And New Society Publishers has also been putting out a series
of books on bioregionalism--they published Dwellers in the
Land in 1987 after Sierra Club dropped it. In that series
there's a useful book by Douglas Aberley called Boundaries
of Home (1993) on mapping your bioregion [see TW 10/95].
J.W.:
The ideals that you talk about in Dwellers in the Land--decentralism,
participation, liberation, mutualism and community--seem to
be ideals that are much more possible to realize by focusing
in on the local. But so many people in the progressive community
tend to focus on global politics. Do you encounter progressives
who are changing their focus?
K.S.:
Well, I don't know. I happen to be involved with a group of
people who are concerning themselves with anti-globalism, so
I know that that's an active sentiment. The trouble is that
there are not enough people in that grouping who are talking
about localism as the opposite of globalism, as the alternate
way to organize the world, since globalism is going to be so
destructive.
The basic understandings of ecology have not generally been
part of progressive politics. Environmentalism is seen as a
matter for the Sierra Club. But I'm finding progressive politics
rather vacant these days--progressives think largely in terms
of electoral politics and government as solutions. But once
you start thinking in terms of the local, then you are pointing
in the direction of thinking bioregionally.
J.W.:
Would the Community Food Security movement qualify as bioregionalist?
K.S.:
Well, there's quite a number of groups doing food work and community-supported
agriculture. These are local ways of operating that don't necessarily
call themselves bioregional,
but which in fact are acting out the principles of bioregionalism.

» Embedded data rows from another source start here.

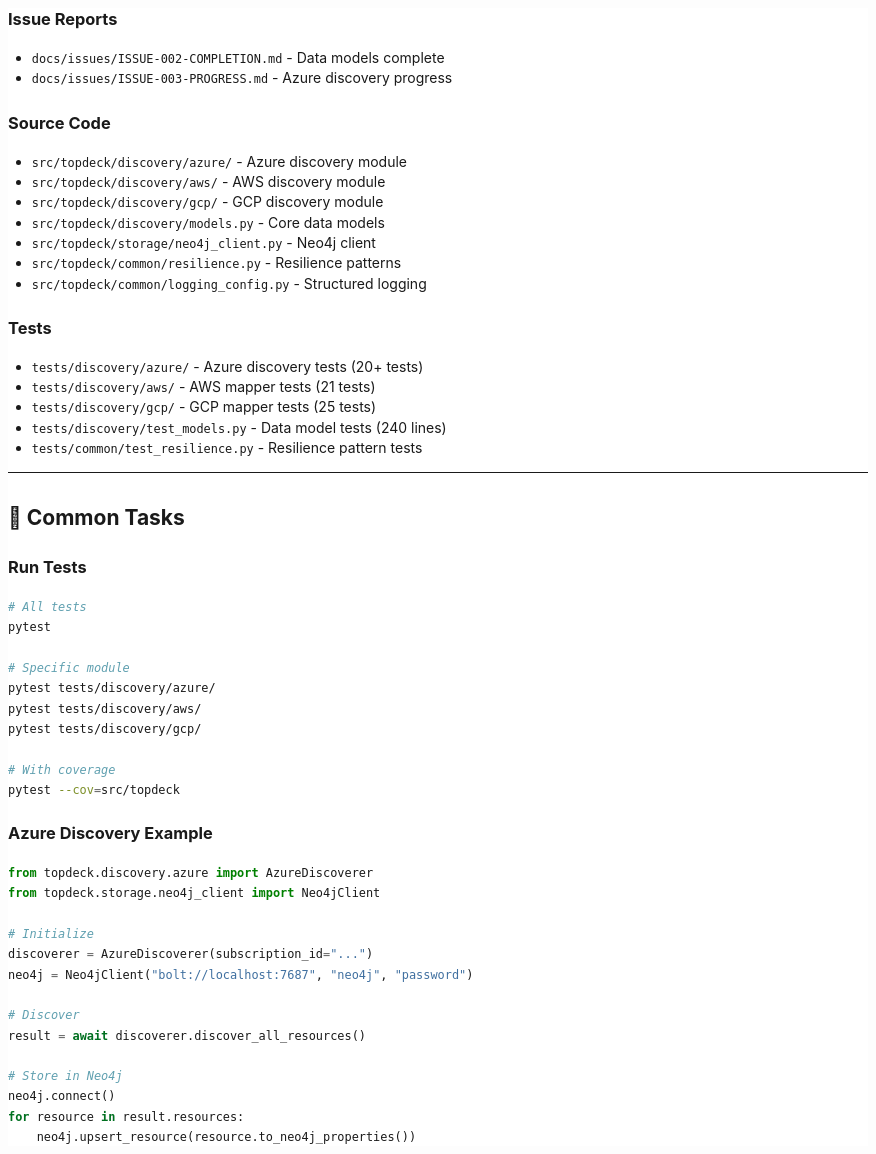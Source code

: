 ### Issue Reports
- `docs/issues/ISSUE-002-COMPLETION.md` - Data models complete
- `docs/issues/ISSUE-003-PROGRESS.md` - Azure discovery progress

### Source Code
- `src/topdeck/discovery/azure/` - Azure discovery module
- `src/topdeck/discovery/aws/` - AWS discovery module
- `src/topdeck/discovery/gcp/` - GCP discovery module
- `src/topdeck/discovery/models.py` - Core data models
- `src/topdeck/storage/neo4j_client.py` - Neo4j client
- `src/topdeck/common/resilience.py` - Resilience patterns
- `src/topdeck/common/logging_config.py` - Structured logging

### Tests
- `tests/discovery/azure/` - Azure discovery tests (20+ tests)
- `tests/discovery/aws/` - AWS mapper tests (21 tests)
- `tests/discovery/gcp/` - GCP mapper tests (25 tests)
- `tests/discovery/test_models.py` - Data model tests (240 lines)
- `tests/common/test_resilience.py` - Resilience pattern tests

---

## 🔧 Common Tasks

### Run Tests
```bash
# All tests
pytest

# Specific module
pytest tests/discovery/azure/
pytest tests/discovery/aws/
pytest tests/discovery/gcp/

# With coverage
pytest --cov=src/topdeck
```

### Azure Discovery Example
```python
from topdeck.discovery.azure import AzureDiscoverer
from topdeck.storage.neo4j_client import Neo4jClient

# Initialize
discoverer = AzureDiscoverer(subscription_id="...")
neo4j = Neo4jClient("bolt://localhost:7687", "neo4j", "password")

# Discover
result = await discoverer.discover_all_resources()

# Store in Neo4j
neo4j.connect()
for resource in result.resources:
    neo4j.upsert_resource(resource.to_neo4j_properties())
```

Another connection is through the simple living movement, which
obviously overlaps with the community agriculture and local
food-growing movements as well. And, again, that represents
the direction towards self-sufficiency to which bioregionalism
points.
I should note that I am part of the group that has finally established
an independent organization to keep the ideas of back-to-the-land
movement pioneers Scott and Helen Nearing alive [TW 9/92. We've
taken their home, Forest Farm, in Harborside, Maine, and established
the Good Life Center [named after their best-known book, Living
the Good Life: How to Live Sanely and Simply in a Troubled World
(Schocken Books)]. We are raising funds and publishing their
material and material about them. Many of the people involved
with the Good Life Center think in terms of bioregions and use
that rubric to describe what they're doing.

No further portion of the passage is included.